*Task item*
No pictures should appear. The lines from the beginning of the listing through the one holding "lose his clothes" must be reproduced exactly, and nothing more.

*Source records*
'''
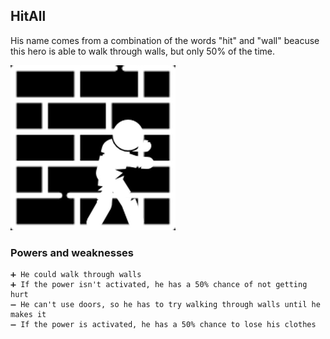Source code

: ## HitAll

His name comes from a combination of the words "hit" and "wall" beacuse this hero is able to walk through walls, but only 50% of the time.

![HitAll](/Images/HitAll.jpg)

### Powers and weaknesses

    ➕ He could walk through walls
    ➕ If the power isn't activated, he has a 50% chance of not getting hurt
    ➖ He can't use doors, so he has to try walking through walls until he makes it
    ➖ If the power is activated, he has a 50% chance to lose his clothes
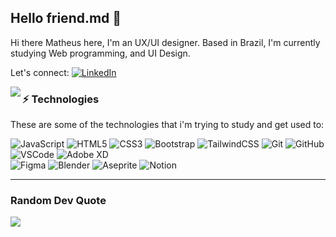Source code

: ## Hello friend.md 👋

Hi there Matheus here, I'm an UX/UI designer. Based in Brazil, I'm currently studying Web programming, and UI Design.

Let's connect: [![LinkedIn](https://img.shields.io/badge/LinkedIn-%230077B5.svg?logo=linkedin&logoColor=white)](https://linkedin.com/in//matheus-ui) 

<img align="left" src="https://github-readme-stats.vercel.app/api?username=Fawkesst&show_icons=true&" />

### ⚡ Technologies

These are some of the technologies that i'm trying to study and get used to:

![JavaScript](https://img.shields.io/badge/javascript-%23323330.svg?style=flat-square&logo=javascript&logoColor=%23F7DF1E) 
![HTML5](https://img.shields.io/badge/-HTML5-E34F26?style=flat-square&logo=html5&logoColor=white)
![CSS3](https://img.shields.io/badge/-CSS3-1572B6?style=flat-square&logo=css3)
![Bootstrap](https://img.shields.io/badge/bootstrap-%23563D7C.svg?style=flat&logo=bootstrap&logoColor=white) 
![TailwindCSS](https://img.shields.io/badge/tailwindcss-%2338B2AC.svg?style=flat&logo=tailwind-css&logoColor=white)
![Git](https://img.shields.io/badge/-Git-black?style=flat-square&logo=git)
![GitHub](https://img.shields.io/badge/-GitHub-181717?style=flat-square&logo=github)
![VSCode](https://img.shields.io/badge/-VSCode-007ACC?style=flat-square&logo=visual-studio-code&logoColor=white)
![Adobe XD](https://img.shields.io/badge/Adobe%20XD-470137?style=flat&logo=Adobe%20XD&logoColor=#FF61F6) 	
![Figma](https://img.shields.io/badge/figma-%23F24E1E.svg?style=flat&logo=figma&logoColor=white) 
![Blender](https://img.shields.io/badge/blender-%23F5792A.svg?style=flat&logo=blender&logoColor=white) 
![Aseprite](https://img.shields.io/badge/Aseprite-FFFFFF?style=flat&logo=Aseprite&logoColor=#7D929E) 
![Notion](https://img.shields.io/badge/Notion-%23000000.svg?style=flat&logo=notion&logoColor=white) 

------------
### Random Dev Quote
![](https://quotes-github-readme.vercel.app/api?type=horizontal&theme=tokyonight)



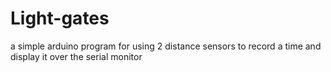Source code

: # Light-gates
a simple arduino program for using 2 distance sensors to record a time and display it over the serial monitor
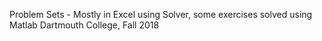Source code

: Problem Sets - Mostly in Excel using Solver, some exercises solved using Matlab 
Dartmouth College, Fall 2018
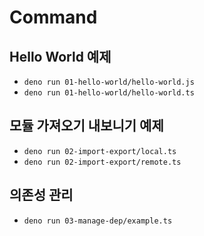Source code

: # Command

## Hello World 예제

- `deno run 01-hello-world/hello-world.js`
- `deno run 01-hello-world/hello-world.ts`

## 모듈 가져오기 내보니기 예제

- `deno run 02-import-export/local.ts`
- `deno run 02-import-export/remote.ts`

## 의존성 관리

- `deno run 03-manage-dep/example.ts`
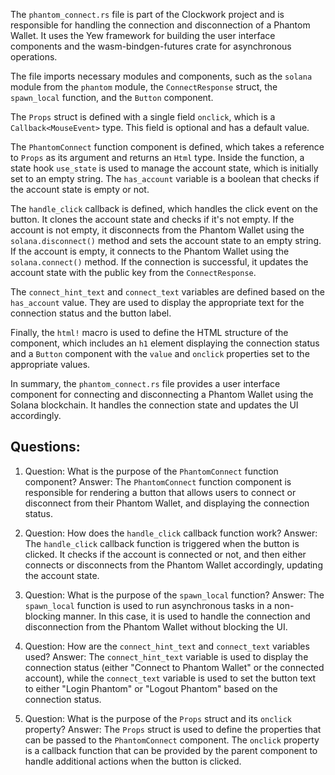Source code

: The `phantom_connect.rs` file is part of the Clockwork project and is responsible for handling the connection and disconnection of a Phantom Wallet. It uses the Yew framework for building the user interface components and the wasm-bindgen-futures crate for asynchronous operations.

The file imports necessary modules and components, such as the `solana` module from the `phantom` module, the `ConnectResponse` struct, the `spawn_local` function, and the `Button` component.

The `Props` struct is defined with a single field `onclick`, which is a `Callback<MouseEvent>` type. This field is optional and has a default value.

The `PhantomConnect` function component is defined, which takes a reference to `Props` as its argument and returns an `Html` type. Inside the function, a state hook `use_state` is used to manage the account state, which is initially set to an empty string. The `has_account` variable is a boolean that checks if the account state is empty or not.

The `handle_click` callback is defined, which handles the click event on the button. It clones the account state and checks if it's not empty. If the account is not empty, it disconnects from the Phantom Wallet using the `solana.disconnect()` method and sets the account state to an empty string. If the account is empty, it connects to the Phantom Wallet using the `solana.connect()` method. If the connection is successful, it updates the account state with the public key from the `ConnectResponse`.

The `connect_hint_text` and `connect_text` variables are defined based on the `has_account` value. They are used to display the appropriate text for the connection status and the button label.

Finally, the `html!` macro is used to define the HTML structure of the component, which includes an `h1` element displaying the connection status and a `Button` component with the `value` and `onclick` properties set to the appropriate values.

In summary, the `phantom_connect.rs` file provides a user interface component for connecting and disconnecting a Phantom Wallet using the Solana blockchain. It handles the connection state and updates the UI accordingly.
## Questions: 
 1. Question: What is the purpose of the `PhantomConnect` function component?
   Answer: The `PhantomConnect` function component is responsible for rendering a button that allows users to connect or disconnect from their Phantom Wallet, and displaying the connection status.

2. Question: How does the `handle_click` callback function work?
   Answer: The `handle_click` callback function is triggered when the button is clicked. It checks if the account is connected or not, and then either connects or disconnects from the Phantom Wallet accordingly, updating the account state.

3. Question: What is the purpose of the `spawn_local` function?
   Answer: The `spawn_local` function is used to run asynchronous tasks in a non-blocking manner. In this case, it is used to handle the connection and disconnection from the Phantom Wallet without blocking the UI.

4. Question: How are the `connect_hint_text` and `connect_text` variables used?
   Answer: The `connect_hint_text` variable is used to display the connection status (either "Connect to Phantom Wallet" or the connected account), while the `connect_text` variable is used to set the button text to either "Login Phantom" or "Logout Phantom" based on the connection status.

5. Question: What is the purpose of the `Props` struct and its `onclick` property?
   Answer: The `Props` struct is used to define the properties that can be passed to the `PhantomConnect` component. The `onclick` property is a callback function that can be provided by the parent component to handle additional actions when the button is clicked.
    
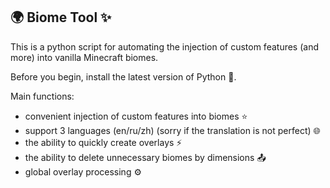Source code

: ## 🌍 Biome Tool ✨
This is a python script for automating the injection of custom features (and more) into vanilla Minecraft biomes.

Before you begin, install the latest version of Python 🐍.

Main functions:
- convenient injection of custom features into biomes ⭐️
- support 3 languages (en/ru/zh) (sorry if the translation is not perfect) 🌐
- the ability to quickly create overlays ⚡️
- the ability to delete unnecessary biomes by dimensions 📤
- global overlay processing ⚙️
'''
*Solved problem*
Source code

: ## HitAll

His name comes from a combination of the words "hit" and "wall" beacuse this hero is able to walk through walls, but only 50% of the time.

![HitAll](/Images/HitAll.jpg)

### Powers and weaknesses

    ➕ He could walk through walls
    ➕ If the power isn't activated, he has a 50% chance of not getting hurt
    ➖ He can't use doors, so he has to try walking through walls until he makes it
    ➖ If the power is activated, he has a 50% chance to lose his clothes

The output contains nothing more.